Moro numa casa que dá fundos para a Rua Baronesa de Poconé. No final da tarde de segunda-feira, meu cachorro, um pastor branco, silencioso e tão manso que se chamava Beijo, foi envenenado. Soube depois que um vizinho, Dinoel Sant’Anna, teve seus 13 gatos envenenados da mesma forma, em 20 dezembro de 2006. Os bichinhos estavam nos fundos da casa, assim como o Beijo, fora do alcance de quem passa pela rua. O caso foi registrado na 15ª DP, sob o número 015-03526.

No ano passado houve ainda outro caso de envenenamento: o belo husky siberiano de Alfredo Dias Gomes, que vivia na casa ao lado da minha até que alguém acabou com ele.

As três casas têm em comum, além da tristeza de ver seus animais assassinados: os fundos para o Condomínio Garça Azul, na Rua Baronesa de Poconé. Seria de se supor que pessoas que vivem em tão boas condições tivessem um mínimo de educação, mas infelizmente problemas com esse condomínio não são novidade. Nossas casas, e as outras, que não têm animais, são constantemente alvejadas por sacos de urina, ovos e toda sorte de objetos. Carne envenenada com "chumbinho" agora também se tornou parte do cardápio.

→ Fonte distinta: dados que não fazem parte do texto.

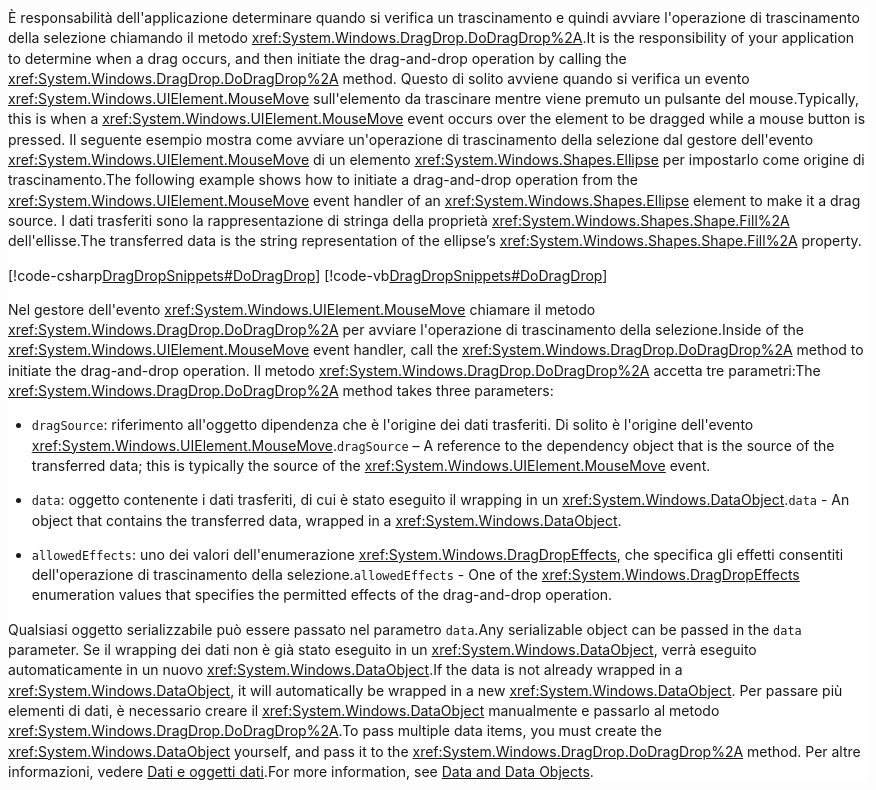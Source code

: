  <span data-ttu-id="a169e-224">È responsabilità dell'applicazione determinare quando si verifica un trascinamento e quindi avviare l'operazione di trascinamento della selezione chiamando il metodo <xref:System.Windows.DragDrop.DoDragDrop%2A>.</span><span class="sxs-lookup"><span data-stu-id="a169e-224">It is the responsibility of your application to determine when a drag occurs, and then initiate the drag-and-drop operation by calling the <xref:System.Windows.DragDrop.DoDragDrop%2A> method.</span></span> <span data-ttu-id="a169e-225">Questo di solito avviene quando si verifica un evento <xref:System.Windows.UIElement.MouseMove> sull'elemento da trascinare mentre viene premuto un pulsante del mouse.</span><span class="sxs-lookup"><span data-stu-id="a169e-225">Typically, this is when a <xref:System.Windows.UIElement.MouseMove> event occurs over the element to be dragged while a mouse button is pressed.</span></span> <span data-ttu-id="a169e-226">Il seguente esempio mostra come avviare un'operazione di trascinamento della selezione dal gestore dell'evento <xref:System.Windows.UIElement.MouseMove> di un elemento <xref:System.Windows.Shapes.Ellipse> per impostarlo come origine di trascinamento.</span><span class="sxs-lookup"><span data-stu-id="a169e-226">The following example shows how to initiate a drag-and-drop operation from the <xref:System.Windows.UIElement.MouseMove> event handler of an <xref:System.Windows.Shapes.Ellipse> element to make it a drag source.</span></span> <span data-ttu-id="a169e-227">I dati trasferiti sono la rappresentazione di stringa della proprietà <xref:System.Windows.Shapes.Shape.Fill%2A> dell'ellisse.</span><span class="sxs-lookup"><span data-stu-id="a169e-227">The transferred data is the string representation of the ellipse’s <xref:System.Windows.Shapes.Shape.Fill%2A> property.</span></span>  
  
 [!code-csharp[DragDropSnippets#DoDragDrop](../../../../samples/snippets/csharp/VS_Snippets_Wpf/dragdropsnippets/cs/mainwindow.xaml.cs#dodragdrop)]
 [!code-vb[DragDropSnippets#DoDragDrop](../../../../samples/snippets/visualbasic/VS_Snippets_Wpf/dragdropsnippets/vb/mainwindow.xaml.vb#dodragdrop)]  
  
 <span data-ttu-id="a169e-228">Nel gestore dell'evento <xref:System.Windows.UIElement.MouseMove> chiamare il metodo <xref:System.Windows.DragDrop.DoDragDrop%2A> per avviare l'operazione di trascinamento della selezione.</span><span class="sxs-lookup"><span data-stu-id="a169e-228">Inside of the <xref:System.Windows.UIElement.MouseMove> event handler, call the <xref:System.Windows.DragDrop.DoDragDrop%2A> method to initiate the drag-and-drop operation.</span></span> <span data-ttu-id="a169e-229">Il metodo <xref:System.Windows.DragDrop.DoDragDrop%2A> accetta tre parametri:</span><span class="sxs-lookup"><span data-stu-id="a169e-229">The <xref:System.Windows.DragDrop.DoDragDrop%2A> method takes three parameters:</span></span>  
  
-   <span data-ttu-id="a169e-230">`dragSource`: riferimento all'oggetto dipendenza che è l'origine dei dati trasferiti. Di solito è l'origine dell'evento <xref:System.Windows.UIElement.MouseMove>.</span><span class="sxs-lookup"><span data-stu-id="a169e-230">`dragSource` – A reference to the dependency object that is the source of the transferred data; this is typically the source of the <xref:System.Windows.UIElement.MouseMove> event.</span></span>  
  
-   <span data-ttu-id="a169e-231">`data`: oggetto contenente i dati trasferiti, di cui è stato eseguito il wrapping in un <xref:System.Windows.DataObject>.</span><span class="sxs-lookup"><span data-stu-id="a169e-231">`data` - An object that contains the transferred data, wrapped in a <xref:System.Windows.DataObject>.</span></span>  
  
-   <span data-ttu-id="a169e-232">`allowedEffects`: uno dei valori dell'enumerazione <xref:System.Windows.DragDropEffects>, che specifica gli effetti consentiti dell'operazione di trascinamento della selezione.</span><span class="sxs-lookup"><span data-stu-id="a169e-232">`allowedEffects` - One of the <xref:System.Windows.DragDropEffects> enumeration values that specifies the permitted effects of the drag-and-drop operation.</span></span>  
  
 <span data-ttu-id="a169e-233">Qualsiasi oggetto serializzabile può essere passato nel parametro `data`.</span><span class="sxs-lookup"><span data-stu-id="a169e-233">Any serializable object can be passed in the `data` parameter.</span></span> <span data-ttu-id="a169e-234">Se il wrapping dei dati non è già stato eseguito in un <xref:System.Windows.DataObject>, verrà eseguito automaticamente in un nuovo <xref:System.Windows.DataObject>.</span><span class="sxs-lookup"><span data-stu-id="a169e-234">If the data is not already wrapped in a <xref:System.Windows.DataObject>, it will automatically be wrapped in a new <xref:System.Windows.DataObject>.</span></span> <span data-ttu-id="a169e-235">Per passare più elementi di dati, è necessario creare il <xref:System.Windows.DataObject> manualmente e passarlo al metodo <xref:System.Windows.DragDrop.DoDragDrop%2A>.</span><span class="sxs-lookup"><span data-stu-id="a169e-235">To pass multiple data items, you must create the <xref:System.Windows.DataObject> yourself, and pass it to the <xref:System.Windows.DragDrop.DoDragDrop%2A> method.</span></span> <span data-ttu-id="a169e-236">Per altre informazioni, vedere [Dati e oggetti dati](../../../../docs/framework/wpf/advanced/data-and-data-objects.md).</span><span class="sxs-lookup"><span data-stu-id="a169e-236">For more information, see [Data and Data Objects](../../../../docs/framework/wpf/advanced/data-and-data-objects.md).</span></span>  
  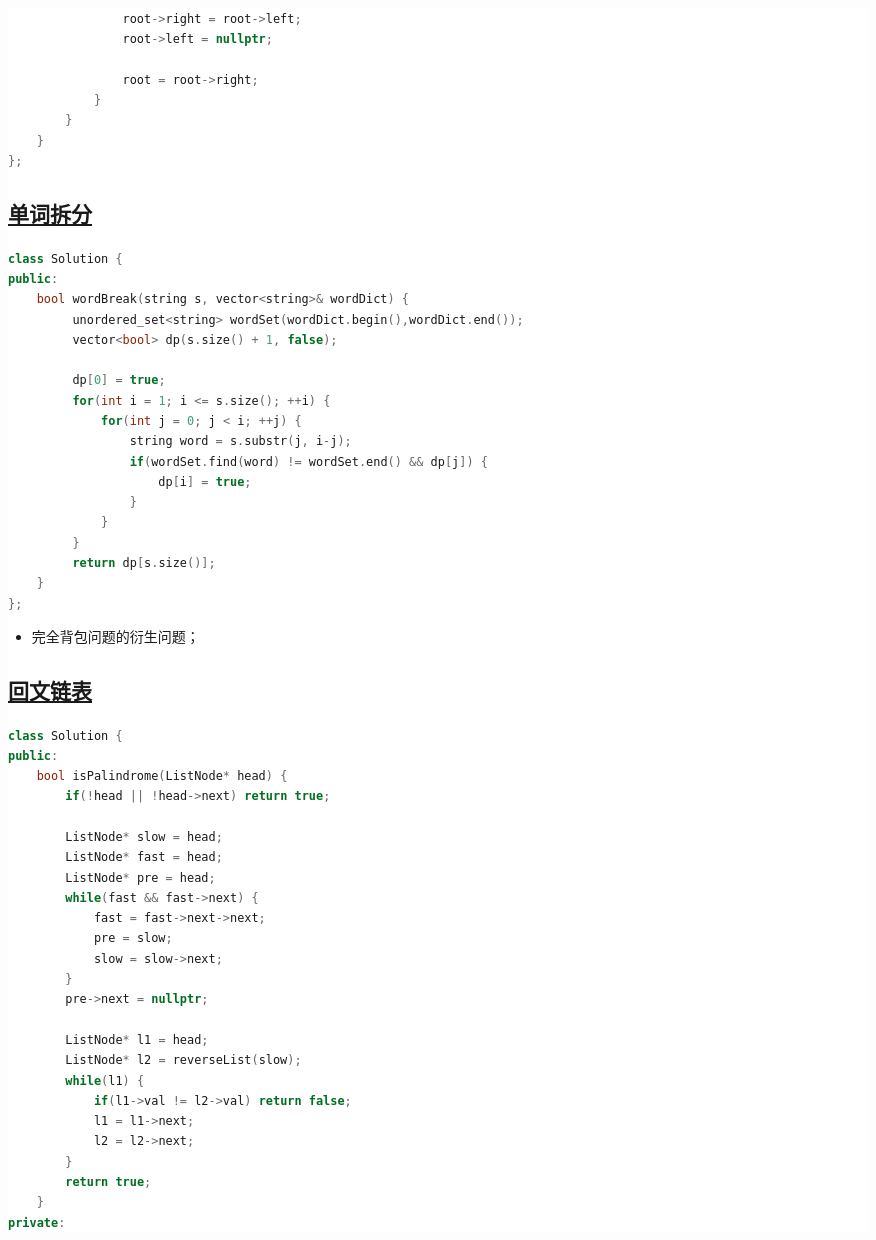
 ```cpp
                root->right = root->left;
                root->left = nullptr;

                root = root->right;
            }
        }
    }
};
```

## [单词拆分](https://leetcode-cn.com/problems/word-break/)

```cpp
class Solution {
public:
    bool wordBreak(string s, vector<string>& wordDict) {
         unordered_set<string> wordSet(wordDict.begin(),wordDict.end());
         vector<bool> dp(s.size() + 1, false);

         dp[0] = true;
         for(int i = 1; i <= s.size(); ++i) {
             for(int j = 0; j < i; ++j) {
                 string word = s.substr(j, i-j);
                 if(wordSet.find(word) != wordSet.end() && dp[j]) {
                     dp[i] = true;
                 }
             }
         }
         return dp[s.size()];
    }
};
```
* 完全背包问题的衍生问题；

## [回文链表](https://leetcode-cn.com/problems/palindrome-linked-list/)

```cpp
class Solution {
public:
    bool isPalindrome(ListNode* head) {
        if(!head || !head->next) return true;

        ListNode* slow = head;
        ListNode* fast = head;
        ListNode* pre = head;
        while(fast && fast->next) {
            fast = fast->next->next;
            pre = slow;
            slow = slow->next;
        }
        pre->next = nullptr;

        ListNode* l1 = head;
        ListNode* l2 = reverseList(slow);
        while(l1) {
            if(l1->val != l2->val) return false;
            l1 = l1->next;
            l2 = l2->next;
        }
        return true;   
    }
private:
```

Meu caso foi registrado na mesma delegacia, sob o número 015-00918, mas os precedentes não são muito bons. No caso do meu vizinho, o síndico do condomínio foi intimado, mas sequer compareceu à audiência.

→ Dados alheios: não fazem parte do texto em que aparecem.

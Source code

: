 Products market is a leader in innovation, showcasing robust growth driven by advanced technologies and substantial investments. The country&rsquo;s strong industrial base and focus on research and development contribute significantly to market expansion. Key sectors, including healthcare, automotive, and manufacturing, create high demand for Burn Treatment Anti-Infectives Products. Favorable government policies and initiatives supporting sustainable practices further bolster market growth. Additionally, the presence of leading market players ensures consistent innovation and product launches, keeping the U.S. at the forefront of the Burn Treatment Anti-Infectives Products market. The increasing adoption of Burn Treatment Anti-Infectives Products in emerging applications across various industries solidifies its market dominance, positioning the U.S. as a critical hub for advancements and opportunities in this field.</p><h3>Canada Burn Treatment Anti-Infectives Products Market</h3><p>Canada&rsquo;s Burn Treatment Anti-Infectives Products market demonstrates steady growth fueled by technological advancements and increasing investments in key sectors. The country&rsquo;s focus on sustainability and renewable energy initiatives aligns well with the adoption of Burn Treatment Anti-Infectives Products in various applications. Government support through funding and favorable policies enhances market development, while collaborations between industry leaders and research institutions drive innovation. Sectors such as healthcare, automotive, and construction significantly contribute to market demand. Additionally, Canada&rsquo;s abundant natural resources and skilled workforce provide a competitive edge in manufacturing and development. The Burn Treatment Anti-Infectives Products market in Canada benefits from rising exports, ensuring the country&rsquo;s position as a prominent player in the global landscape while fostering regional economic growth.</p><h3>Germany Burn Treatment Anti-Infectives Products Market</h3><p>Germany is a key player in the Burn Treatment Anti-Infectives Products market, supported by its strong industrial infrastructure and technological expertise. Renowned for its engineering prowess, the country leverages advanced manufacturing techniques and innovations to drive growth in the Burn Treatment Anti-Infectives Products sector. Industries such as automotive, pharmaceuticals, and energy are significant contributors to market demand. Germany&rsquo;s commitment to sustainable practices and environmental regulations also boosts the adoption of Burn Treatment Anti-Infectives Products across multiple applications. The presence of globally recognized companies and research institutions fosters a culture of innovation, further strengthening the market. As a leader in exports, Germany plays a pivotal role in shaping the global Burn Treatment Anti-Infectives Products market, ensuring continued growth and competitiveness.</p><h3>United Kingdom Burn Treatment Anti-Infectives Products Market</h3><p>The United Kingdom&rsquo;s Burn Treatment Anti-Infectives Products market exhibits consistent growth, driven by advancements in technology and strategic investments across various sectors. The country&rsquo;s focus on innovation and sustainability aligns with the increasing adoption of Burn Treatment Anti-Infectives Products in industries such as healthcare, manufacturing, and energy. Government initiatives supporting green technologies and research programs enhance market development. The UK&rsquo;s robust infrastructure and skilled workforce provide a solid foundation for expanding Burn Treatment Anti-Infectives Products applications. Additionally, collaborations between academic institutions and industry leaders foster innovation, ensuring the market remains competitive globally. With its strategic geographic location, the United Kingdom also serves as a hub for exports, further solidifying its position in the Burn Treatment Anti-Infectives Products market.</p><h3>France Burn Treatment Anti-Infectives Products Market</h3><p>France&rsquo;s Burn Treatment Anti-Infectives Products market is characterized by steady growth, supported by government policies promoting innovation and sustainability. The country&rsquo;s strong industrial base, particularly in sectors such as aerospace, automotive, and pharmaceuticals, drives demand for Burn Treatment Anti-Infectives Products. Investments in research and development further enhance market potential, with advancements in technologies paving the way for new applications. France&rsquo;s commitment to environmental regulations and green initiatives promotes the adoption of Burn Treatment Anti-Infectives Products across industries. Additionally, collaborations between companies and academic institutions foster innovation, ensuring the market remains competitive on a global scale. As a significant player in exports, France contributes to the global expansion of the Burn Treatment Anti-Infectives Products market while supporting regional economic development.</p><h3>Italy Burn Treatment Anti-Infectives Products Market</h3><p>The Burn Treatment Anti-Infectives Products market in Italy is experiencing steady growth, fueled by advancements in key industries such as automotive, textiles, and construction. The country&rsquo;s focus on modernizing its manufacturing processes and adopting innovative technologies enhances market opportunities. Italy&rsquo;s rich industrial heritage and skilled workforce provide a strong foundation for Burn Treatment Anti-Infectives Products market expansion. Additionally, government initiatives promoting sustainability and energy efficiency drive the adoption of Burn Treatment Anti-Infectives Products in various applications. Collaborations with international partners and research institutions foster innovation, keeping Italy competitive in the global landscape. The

Há ainda outras dificuldades, essas comuns a todos os cariocas que têm bichos covardemente assassinados. Para provar o envenenamento, é preciso a autópsia do animal. No Rio de Janeiro, o Instituto de Veterinária Jorge Vaitsman, que pertence ao município, está com os serviços de necropsia suspensos. Com a ajuda do vereador Cláudio Cavalcanti, consegui que fizessem a autópsia no meu cão e constatassem a presença do veneno, mas para minha surpresa a coisa ainda não estava resolvida. Longe disso.

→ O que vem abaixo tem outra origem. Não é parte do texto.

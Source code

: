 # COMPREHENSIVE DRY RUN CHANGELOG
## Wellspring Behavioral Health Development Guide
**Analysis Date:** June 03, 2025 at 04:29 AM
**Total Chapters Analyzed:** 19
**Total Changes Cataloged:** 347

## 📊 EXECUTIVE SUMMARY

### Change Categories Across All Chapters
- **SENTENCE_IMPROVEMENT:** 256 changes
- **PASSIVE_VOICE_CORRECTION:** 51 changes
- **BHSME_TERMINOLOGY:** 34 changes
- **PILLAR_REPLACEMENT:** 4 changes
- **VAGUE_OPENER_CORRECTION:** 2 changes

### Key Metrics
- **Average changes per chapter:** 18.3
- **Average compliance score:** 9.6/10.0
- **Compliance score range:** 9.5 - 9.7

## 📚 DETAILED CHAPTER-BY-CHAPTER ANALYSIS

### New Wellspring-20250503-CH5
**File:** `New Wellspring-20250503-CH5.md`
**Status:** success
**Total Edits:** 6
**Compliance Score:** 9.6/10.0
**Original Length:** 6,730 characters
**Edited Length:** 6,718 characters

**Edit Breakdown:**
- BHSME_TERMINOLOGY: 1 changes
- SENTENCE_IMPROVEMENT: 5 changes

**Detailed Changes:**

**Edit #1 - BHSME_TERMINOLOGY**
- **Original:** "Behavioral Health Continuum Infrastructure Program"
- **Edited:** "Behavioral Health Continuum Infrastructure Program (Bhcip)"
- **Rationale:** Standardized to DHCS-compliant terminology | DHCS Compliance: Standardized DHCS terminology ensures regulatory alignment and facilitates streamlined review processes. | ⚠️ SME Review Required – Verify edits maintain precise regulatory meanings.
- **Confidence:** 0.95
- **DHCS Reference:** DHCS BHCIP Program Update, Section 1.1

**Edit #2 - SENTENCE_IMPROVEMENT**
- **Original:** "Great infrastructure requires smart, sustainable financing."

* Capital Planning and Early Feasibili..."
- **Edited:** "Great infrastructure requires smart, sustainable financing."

A burocracia impede que o Instituto forneça laudo toxicológico, com valor pericial. Ele pode, portanto, ser questionado legalmente. Para ter o documento certo, é preciso enviar as vísceras do animal para Botucatu, no interior de São Paulo. Somente lá, nos laboratórios da Unesp, existem os equipamentos necessários para esse fim.

A coisa se torna ainda mais complicada porque o dono do animal tem que enviar as vísceras por sua conta, dentro de um isopor, via correio. O gelo recomendado para armazenar o material é quase impossível de se encontrar: no meu caso, consegui que uma fornecedora para grandes empresas, com pena, me desse de presente duas unidades.

No correio, mais problemas: não existe Sedex 10 para Botucatu, o que faz com que o material demore três dias para chegar ao seu destino. Ninguém garante, é claro, que as vísceras não vão se deteriorar até chegar lá.

Enfim: tudo leva o dono de um animal envenenado a desistir. Deixar quieto. Deixar o assassino tranqüilo, favorecido pela burocracia e pelo descaso.

Mas, assim como no caso do avanço do tráfico na Lagoa, algo tem que ser feito. Contra a fabricação e venda indiscriminada de chumbinho, contra a falta de educação e de respeito ao próximo, contra a crueldade, contra o descaso pela vida, contra a burocracia que facilita a vida de um assassino e presenteia-o com o anonimato e com as oportunidades para continuar agindo.

Nossos animais correm riscos. Nossos filhos correm riscos. Todos nós corremos riscos por viver em tal sociedade."